What the exercise asks: Find every line in the records below that contains the word "nonempty", and copy each such line.

[Dataset entries]
····················

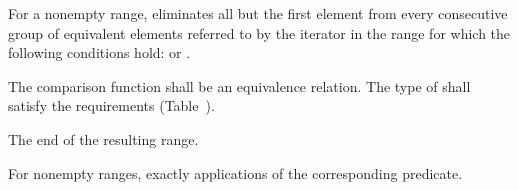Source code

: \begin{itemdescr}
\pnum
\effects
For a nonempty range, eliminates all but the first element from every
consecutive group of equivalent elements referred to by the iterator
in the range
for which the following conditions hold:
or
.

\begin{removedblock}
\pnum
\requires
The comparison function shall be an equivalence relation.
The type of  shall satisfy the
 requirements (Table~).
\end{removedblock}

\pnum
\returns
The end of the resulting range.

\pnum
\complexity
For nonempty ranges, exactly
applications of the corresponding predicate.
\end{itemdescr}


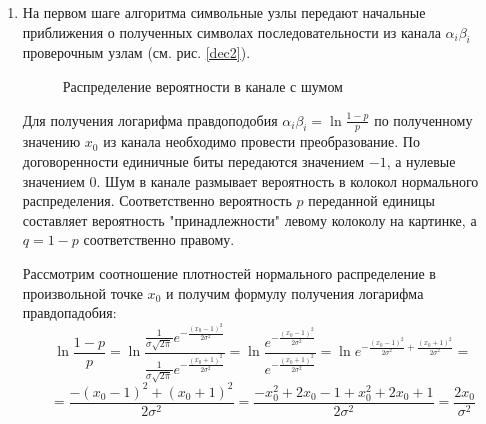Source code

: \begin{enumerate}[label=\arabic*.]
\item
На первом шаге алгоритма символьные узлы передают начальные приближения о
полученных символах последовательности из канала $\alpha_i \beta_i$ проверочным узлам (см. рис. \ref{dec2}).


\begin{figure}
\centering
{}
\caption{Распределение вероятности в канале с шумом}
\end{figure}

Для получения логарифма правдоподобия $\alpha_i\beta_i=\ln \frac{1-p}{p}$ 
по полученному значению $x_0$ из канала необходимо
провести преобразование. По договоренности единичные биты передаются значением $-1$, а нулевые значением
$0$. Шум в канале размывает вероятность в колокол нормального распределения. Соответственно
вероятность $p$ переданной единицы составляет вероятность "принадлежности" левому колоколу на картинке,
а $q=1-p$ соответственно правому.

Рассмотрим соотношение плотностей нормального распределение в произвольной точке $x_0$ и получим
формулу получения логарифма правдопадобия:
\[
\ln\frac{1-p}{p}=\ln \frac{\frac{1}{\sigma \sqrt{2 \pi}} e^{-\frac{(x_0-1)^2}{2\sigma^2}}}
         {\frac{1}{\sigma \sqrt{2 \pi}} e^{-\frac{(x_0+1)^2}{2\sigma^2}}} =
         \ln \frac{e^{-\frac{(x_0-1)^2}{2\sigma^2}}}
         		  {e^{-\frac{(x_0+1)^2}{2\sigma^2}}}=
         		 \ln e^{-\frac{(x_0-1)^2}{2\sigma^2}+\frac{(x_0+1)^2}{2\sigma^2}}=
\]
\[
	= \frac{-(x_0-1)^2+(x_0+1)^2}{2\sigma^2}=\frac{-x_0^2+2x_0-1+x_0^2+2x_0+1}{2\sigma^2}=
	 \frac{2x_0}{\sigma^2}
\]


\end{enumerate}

····················

Solved exercise:
For a nonempty range, eliminates all but the first element from every
For nonempty ranges, exactly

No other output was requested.